Rendered images with source text

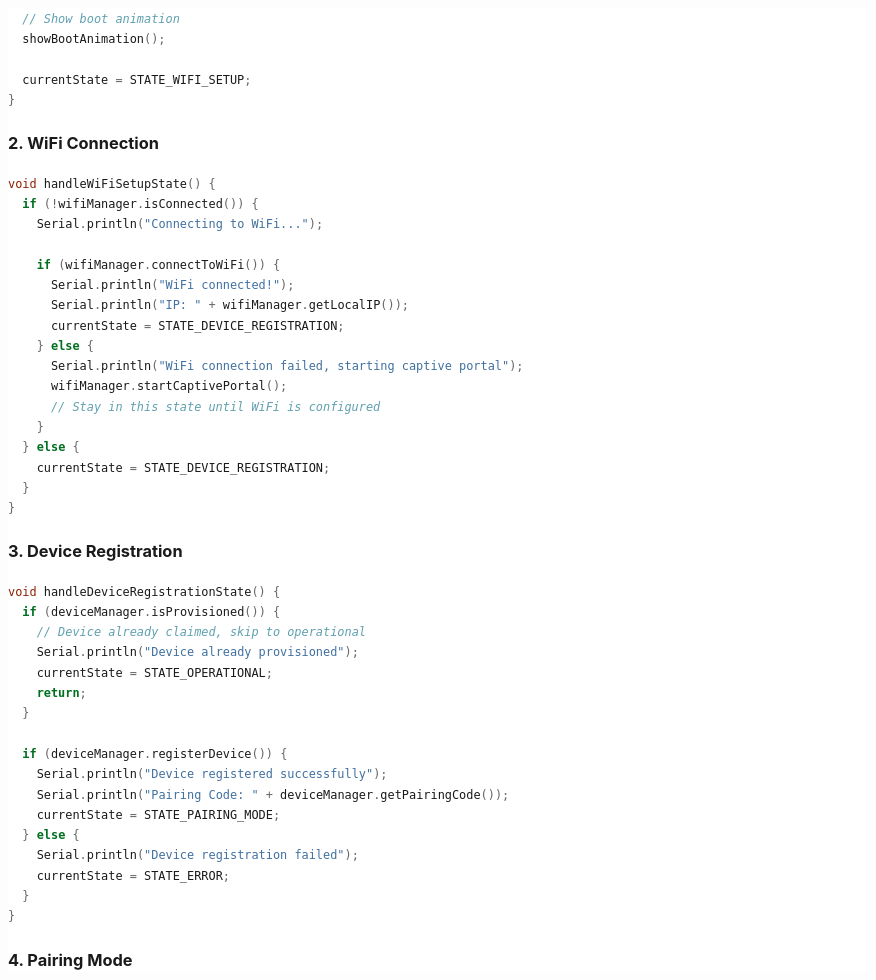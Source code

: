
 ```cpp
  // Show boot animation
  showBootAnimation();

  currentState = STATE_WIFI_SETUP;
}
```

### 2. WiFi Connection

```cpp
void handleWiFiSetupState() {
  if (!wifiManager.isConnected()) {
    Serial.println("Connecting to WiFi...");

    if (wifiManager.connectToWiFi()) {
      Serial.println("WiFi connected!");
      Serial.println("IP: " + wifiManager.getLocalIP());
      currentState = STATE_DEVICE_REGISTRATION;
    } else {
      Serial.println("WiFi connection failed, starting captive portal");
      wifiManager.startCaptivePortal();
      // Stay in this state until WiFi is configured
    }
  } else {
    currentState = STATE_DEVICE_REGISTRATION;
  }
}
```

### 3. Device Registration

```cpp
void handleDeviceRegistrationState() {
  if (deviceManager.isProvisioned()) {
    // Device already claimed, skip to operational
    Serial.println("Device already provisioned");
    currentState = STATE_OPERATIONAL;
    return;
  }

  if (deviceManager.registerDevice()) {
    Serial.println("Device registered successfully");
    Serial.println("Pairing Code: " + deviceManager.getPairingCode());
    currentState = STATE_PAIRING_MODE;
  } else {
    Serial.println("Device registration failed");
    currentState = STATE_ERROR;
  }
}
```

### 4. Pairing Mode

• Work required: All that is needed is the data above, repeated exactly, without the pictures.

• Answer for the task:
Source code

:
 ```cpp
  // Show boot animation
  showBootAnimation();

  currentState = STATE_WIFI_SETUP;
}
```

### 2. WiFi Connection

```cpp
void handleWiFiSetupState() {
  if (!wifiManager.isConnected()) {
    Serial.println("Connecting to WiFi...");

    if (wifiManager.connectToWiFi()) {
      Serial.println("WiFi connected!");
      Serial.println("IP: " + wifiManager.getLocalIP());
      currentState = STATE_DEVICE_REGISTRATION;
    } else {
      Serial.println("WiFi connection failed, starting captive portal");
      wifiManager.startCaptivePortal();
      // Stay in this state until WiFi is configured
    }
  } else {
    currentState = STATE_DEVICE_REGISTRATION;
  }
}
```

### 3. Device Registration

```cpp
void handleDeviceRegistrationState() {
  if (deviceManager.isProvisioned()) {
    // Device already claimed, skip to operational
    Serial.println("Device already provisioned");
    currentState = STATE_OPERATIONAL;
    return;
  }

  if (deviceManager.registerDevice()) {
    Serial.println("Device registered successfully");
    Serial.println("Pairing Code: " + deviceManager.getPairingCode());
    currentState = STATE_PAIRING_MODE;
  } else {
    Serial.println("Device registration failed");
    currentState = STATE_ERROR;
  }
}
```

### 4. Pairing Mode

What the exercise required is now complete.